9. Dave is a participant on a Freshmen Trip. He’s been backpacking before and brought all his own equipment. He acts the part of the tough outdoorsman all the time. Putting down people who are having trouble carrying their weight or hiking up steep grades. The other members of the group are getting pissed off at him and generally feel that he is a jerk.
10. You are the leader on a backpacking trip. You have set up camp early and everyone is hanging out on their own before dinner. You are coming back through the woods after taking a dump and you smell marijuana. As you peer through the trees you see two of your group smoking.
11. Joe and Sara are leading a backpacking trip with 6 guys and 5 girls. The guys tend to hang out together and are pretty crazy, a little immature. The women don’t really want to have much to do with the guys and stay together.

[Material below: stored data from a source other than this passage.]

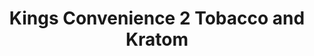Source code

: ---
title: "Kings Convenience 2 Tobacco and Kratom"
url: /wilson/kings-convenience-2-tobacco-and-kratom/
shop: Lebensmittel
---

12. The group has pulled into camp after a long day of hiking. There’s 1/2 hour of daylight left. Steve, a participant, tells Julie (another participant) that he is going to head up the hill to catch the view before sunset. An hour later everyone is gathering at the stoves to start dinner. One of the leaders, Lisa, asks where Steve is. No one has seen him since Julie did. It is now dark.
13. The group has been hiking along a rocky section of the AT. Alice steps into a pothole and falls over. She immediately starts screaming that her ankle is broken. The group stops and while the leaders attend to Alice the rest of the group shuffles around nervously anxious about Alice and unsure what to do.